TASK PROMPT: Below are the records; copy every line in them that holds the string "Nachteile".

RECORDED INFORMATION:
# # # # #
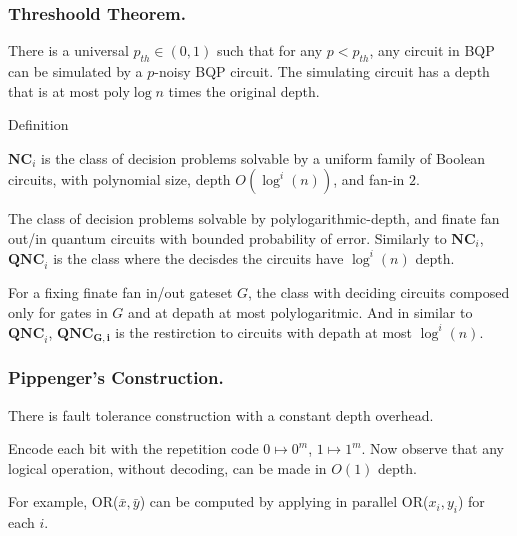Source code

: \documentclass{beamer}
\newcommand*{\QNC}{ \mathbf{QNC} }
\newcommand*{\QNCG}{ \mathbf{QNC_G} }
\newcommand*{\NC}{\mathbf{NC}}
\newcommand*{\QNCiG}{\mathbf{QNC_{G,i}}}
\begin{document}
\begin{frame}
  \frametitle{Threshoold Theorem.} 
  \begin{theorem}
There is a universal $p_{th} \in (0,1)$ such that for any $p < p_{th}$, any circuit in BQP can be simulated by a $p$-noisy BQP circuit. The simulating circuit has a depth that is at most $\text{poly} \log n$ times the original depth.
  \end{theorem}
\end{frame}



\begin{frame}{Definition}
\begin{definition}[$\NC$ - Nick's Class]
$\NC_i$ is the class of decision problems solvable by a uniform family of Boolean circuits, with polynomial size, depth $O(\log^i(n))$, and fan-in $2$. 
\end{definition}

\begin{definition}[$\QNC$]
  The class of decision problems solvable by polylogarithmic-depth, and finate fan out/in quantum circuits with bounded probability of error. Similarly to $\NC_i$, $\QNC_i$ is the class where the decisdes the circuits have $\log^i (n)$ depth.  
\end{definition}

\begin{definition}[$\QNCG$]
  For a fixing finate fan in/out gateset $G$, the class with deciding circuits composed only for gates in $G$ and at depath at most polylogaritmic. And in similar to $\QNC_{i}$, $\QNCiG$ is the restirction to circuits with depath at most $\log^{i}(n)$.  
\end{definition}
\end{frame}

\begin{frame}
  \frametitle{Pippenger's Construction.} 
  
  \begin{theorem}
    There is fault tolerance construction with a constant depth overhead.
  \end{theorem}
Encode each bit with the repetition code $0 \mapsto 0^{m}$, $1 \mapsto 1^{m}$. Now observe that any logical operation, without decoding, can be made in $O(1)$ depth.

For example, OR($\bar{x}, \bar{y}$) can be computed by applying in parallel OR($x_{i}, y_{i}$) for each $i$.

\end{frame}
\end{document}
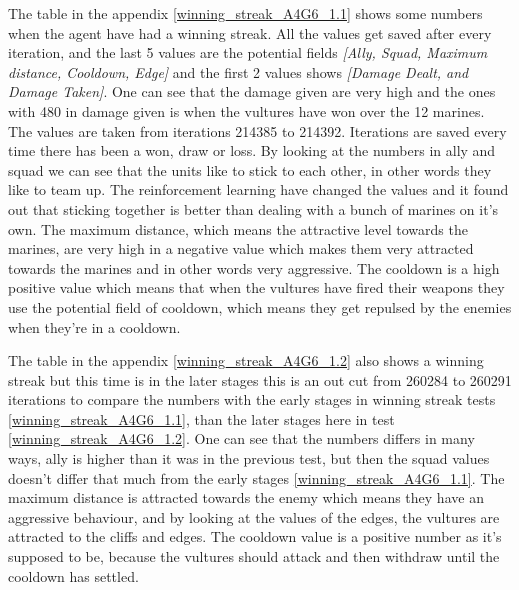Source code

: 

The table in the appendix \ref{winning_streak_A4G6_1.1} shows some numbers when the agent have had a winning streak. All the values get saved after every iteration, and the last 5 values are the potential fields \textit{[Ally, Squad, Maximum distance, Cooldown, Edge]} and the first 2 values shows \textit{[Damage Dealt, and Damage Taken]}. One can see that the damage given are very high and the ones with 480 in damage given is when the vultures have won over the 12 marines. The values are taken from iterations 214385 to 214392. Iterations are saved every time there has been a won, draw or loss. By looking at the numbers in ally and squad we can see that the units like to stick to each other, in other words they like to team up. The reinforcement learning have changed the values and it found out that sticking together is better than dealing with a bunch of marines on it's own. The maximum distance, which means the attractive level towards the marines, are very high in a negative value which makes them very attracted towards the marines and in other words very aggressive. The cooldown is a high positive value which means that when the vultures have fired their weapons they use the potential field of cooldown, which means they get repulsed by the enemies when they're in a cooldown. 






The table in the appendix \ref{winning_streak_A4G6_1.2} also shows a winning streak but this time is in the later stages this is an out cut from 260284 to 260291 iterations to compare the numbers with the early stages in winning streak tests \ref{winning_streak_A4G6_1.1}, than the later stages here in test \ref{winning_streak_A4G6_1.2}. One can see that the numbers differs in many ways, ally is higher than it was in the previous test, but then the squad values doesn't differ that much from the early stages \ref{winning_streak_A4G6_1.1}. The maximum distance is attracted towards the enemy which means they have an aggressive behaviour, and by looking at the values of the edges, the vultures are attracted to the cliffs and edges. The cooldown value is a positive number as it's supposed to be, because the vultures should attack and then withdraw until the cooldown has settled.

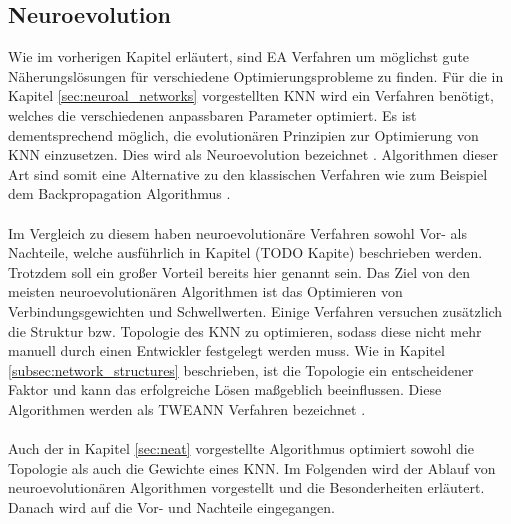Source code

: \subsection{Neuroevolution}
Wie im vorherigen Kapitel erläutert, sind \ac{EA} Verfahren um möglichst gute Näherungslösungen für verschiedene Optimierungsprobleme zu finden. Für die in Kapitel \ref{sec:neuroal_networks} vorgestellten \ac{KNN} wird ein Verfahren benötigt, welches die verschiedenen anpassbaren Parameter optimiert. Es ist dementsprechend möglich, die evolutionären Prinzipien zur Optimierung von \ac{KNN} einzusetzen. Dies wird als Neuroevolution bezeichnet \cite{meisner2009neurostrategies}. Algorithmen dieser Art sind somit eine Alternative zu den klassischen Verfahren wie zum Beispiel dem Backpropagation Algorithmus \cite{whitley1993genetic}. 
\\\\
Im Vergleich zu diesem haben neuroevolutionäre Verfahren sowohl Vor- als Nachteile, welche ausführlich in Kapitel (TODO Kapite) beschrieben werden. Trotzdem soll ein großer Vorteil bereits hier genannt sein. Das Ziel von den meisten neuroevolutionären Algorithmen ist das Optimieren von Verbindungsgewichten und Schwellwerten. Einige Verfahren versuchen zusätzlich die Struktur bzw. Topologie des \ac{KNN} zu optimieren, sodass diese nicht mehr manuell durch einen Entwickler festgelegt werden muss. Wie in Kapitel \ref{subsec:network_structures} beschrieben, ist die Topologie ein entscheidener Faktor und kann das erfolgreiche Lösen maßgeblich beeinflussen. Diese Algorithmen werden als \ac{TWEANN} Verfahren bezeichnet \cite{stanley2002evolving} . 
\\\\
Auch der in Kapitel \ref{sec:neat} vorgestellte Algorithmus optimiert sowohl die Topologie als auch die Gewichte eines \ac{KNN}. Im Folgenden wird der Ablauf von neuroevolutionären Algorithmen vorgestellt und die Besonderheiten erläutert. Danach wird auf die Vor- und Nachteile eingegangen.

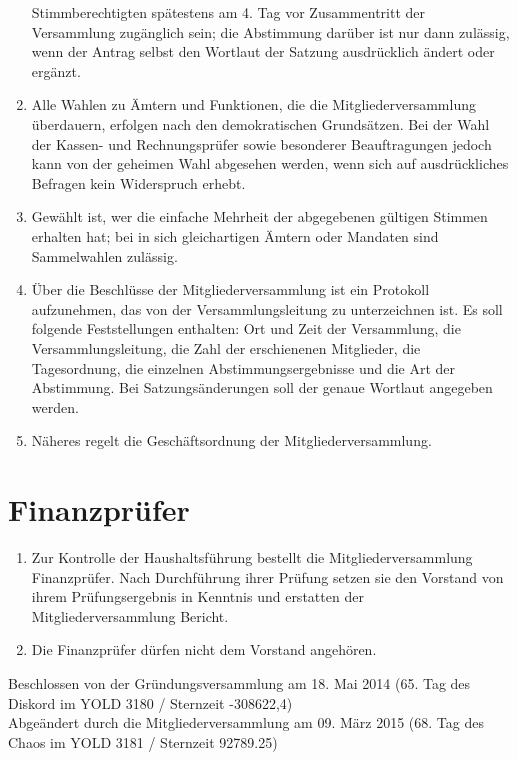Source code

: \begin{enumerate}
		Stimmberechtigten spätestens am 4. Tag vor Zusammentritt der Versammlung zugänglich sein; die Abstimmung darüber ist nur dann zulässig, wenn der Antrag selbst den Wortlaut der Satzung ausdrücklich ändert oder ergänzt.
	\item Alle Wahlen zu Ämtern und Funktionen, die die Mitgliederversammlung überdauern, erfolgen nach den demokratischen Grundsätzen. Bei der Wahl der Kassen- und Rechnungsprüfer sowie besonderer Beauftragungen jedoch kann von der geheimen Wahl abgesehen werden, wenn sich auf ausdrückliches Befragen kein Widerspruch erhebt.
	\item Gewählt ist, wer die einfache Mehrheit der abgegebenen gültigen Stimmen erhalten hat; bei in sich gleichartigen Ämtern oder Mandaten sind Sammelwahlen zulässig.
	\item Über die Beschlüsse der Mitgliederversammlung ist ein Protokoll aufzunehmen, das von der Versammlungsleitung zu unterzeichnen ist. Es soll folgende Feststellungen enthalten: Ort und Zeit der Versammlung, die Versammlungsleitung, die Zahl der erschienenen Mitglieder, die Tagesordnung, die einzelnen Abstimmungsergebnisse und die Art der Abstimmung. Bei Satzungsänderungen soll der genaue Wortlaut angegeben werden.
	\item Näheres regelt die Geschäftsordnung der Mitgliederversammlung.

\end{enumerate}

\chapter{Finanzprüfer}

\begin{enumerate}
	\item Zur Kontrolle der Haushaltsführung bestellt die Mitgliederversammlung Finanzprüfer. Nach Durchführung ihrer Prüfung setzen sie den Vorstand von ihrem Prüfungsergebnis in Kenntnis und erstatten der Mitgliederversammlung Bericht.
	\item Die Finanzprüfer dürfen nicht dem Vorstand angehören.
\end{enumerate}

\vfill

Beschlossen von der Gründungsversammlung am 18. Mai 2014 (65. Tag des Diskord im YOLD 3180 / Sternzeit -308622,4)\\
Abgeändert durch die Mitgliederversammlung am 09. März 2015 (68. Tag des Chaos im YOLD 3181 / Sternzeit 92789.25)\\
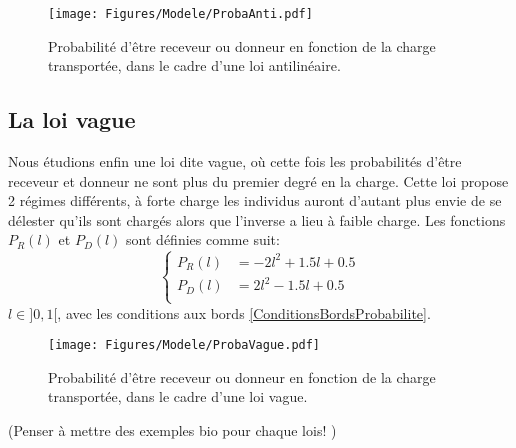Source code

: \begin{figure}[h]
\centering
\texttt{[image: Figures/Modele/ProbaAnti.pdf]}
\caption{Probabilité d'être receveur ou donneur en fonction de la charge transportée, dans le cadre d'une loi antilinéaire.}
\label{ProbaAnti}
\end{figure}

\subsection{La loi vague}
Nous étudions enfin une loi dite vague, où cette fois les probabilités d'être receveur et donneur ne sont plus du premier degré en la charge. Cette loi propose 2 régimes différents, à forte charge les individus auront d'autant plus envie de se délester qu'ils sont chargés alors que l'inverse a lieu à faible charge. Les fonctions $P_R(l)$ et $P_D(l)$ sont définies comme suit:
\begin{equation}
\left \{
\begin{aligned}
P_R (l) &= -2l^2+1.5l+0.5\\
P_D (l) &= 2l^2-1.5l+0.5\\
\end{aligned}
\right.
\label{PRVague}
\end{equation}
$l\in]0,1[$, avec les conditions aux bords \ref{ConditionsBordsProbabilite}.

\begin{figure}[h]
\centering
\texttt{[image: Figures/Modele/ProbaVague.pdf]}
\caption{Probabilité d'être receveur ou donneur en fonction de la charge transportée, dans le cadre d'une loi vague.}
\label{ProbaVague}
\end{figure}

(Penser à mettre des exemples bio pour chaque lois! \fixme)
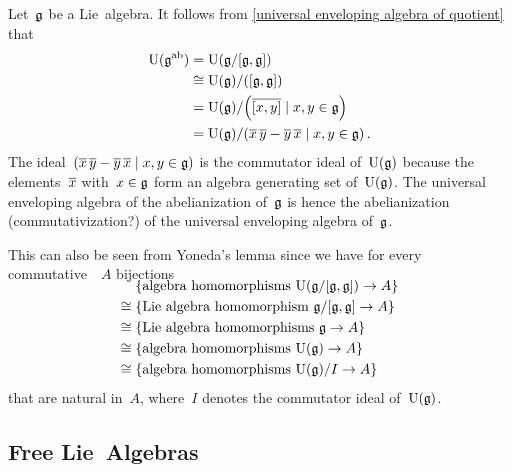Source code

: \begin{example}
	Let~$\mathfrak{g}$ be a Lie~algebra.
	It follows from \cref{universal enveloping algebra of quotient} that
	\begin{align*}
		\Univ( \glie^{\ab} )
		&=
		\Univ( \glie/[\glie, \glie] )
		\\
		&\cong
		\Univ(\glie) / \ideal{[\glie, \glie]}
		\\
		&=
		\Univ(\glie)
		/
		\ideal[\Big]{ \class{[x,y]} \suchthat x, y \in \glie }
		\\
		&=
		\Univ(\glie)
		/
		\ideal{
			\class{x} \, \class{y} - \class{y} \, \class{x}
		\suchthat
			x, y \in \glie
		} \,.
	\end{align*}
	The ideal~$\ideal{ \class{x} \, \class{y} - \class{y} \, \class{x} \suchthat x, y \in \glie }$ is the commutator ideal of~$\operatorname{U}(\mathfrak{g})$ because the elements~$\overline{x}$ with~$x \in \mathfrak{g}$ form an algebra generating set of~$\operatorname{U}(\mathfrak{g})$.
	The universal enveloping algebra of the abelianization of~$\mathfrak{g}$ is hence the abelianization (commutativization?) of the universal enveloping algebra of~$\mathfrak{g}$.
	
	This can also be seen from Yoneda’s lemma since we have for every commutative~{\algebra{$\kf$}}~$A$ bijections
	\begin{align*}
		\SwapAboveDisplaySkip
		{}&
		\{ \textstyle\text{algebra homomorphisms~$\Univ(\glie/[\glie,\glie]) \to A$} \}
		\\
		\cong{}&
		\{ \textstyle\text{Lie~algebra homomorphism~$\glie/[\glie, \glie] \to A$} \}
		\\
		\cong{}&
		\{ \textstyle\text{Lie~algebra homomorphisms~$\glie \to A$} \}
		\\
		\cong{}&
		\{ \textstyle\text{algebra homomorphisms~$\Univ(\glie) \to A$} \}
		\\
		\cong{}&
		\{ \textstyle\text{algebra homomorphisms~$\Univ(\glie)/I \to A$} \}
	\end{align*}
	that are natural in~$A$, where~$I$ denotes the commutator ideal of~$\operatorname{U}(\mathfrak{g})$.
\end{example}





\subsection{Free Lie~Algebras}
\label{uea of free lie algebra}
# # # # #
TASK ANSWER:
Im Vergleich zu diesem haben neuroevolutionäre Verfahren sowohl Vor- als Nachteile, welche ausführlich in Kapitel (TODO Kapite) beschrieben werden. Trotzdem soll ein großer Vorteil bereits hier genannt sein. Das Ziel von den meisten neuroevolutionären Algorithmen ist das Optimieren von Verbindungsgewichten und Schwellwerten. Einige Verfahren versuchen zusätzlich die Struktur bzw. Topologie des \ac{KNN} zu optimieren, sodass diese nicht mehr manuell durch einen Entwickler festgelegt werden muss. Wie in Kapitel \ref{subsec:network_structures} beschrieben, ist die Topologie ein entscheidener Faktor und kann das erfolgreiche Lösen maßgeblich beeinflussen. Diese Algorithmen werden als \ac{TWEANN} Verfahren bezeichnet \cite{stanley2002evolving} . 
Auch der in Kapitel \ref{sec:neat} vorgestellte Algorithmus optimiert sowohl die Topologie als auch die Gewichte eines \ac{KNN}. Im Folgenden wird der Ablauf von neuroevolutionären Algorithmen vorgestellt und die Besonderheiten erläutert. Danach wird auf die Vor- und Nachteile eingegangen.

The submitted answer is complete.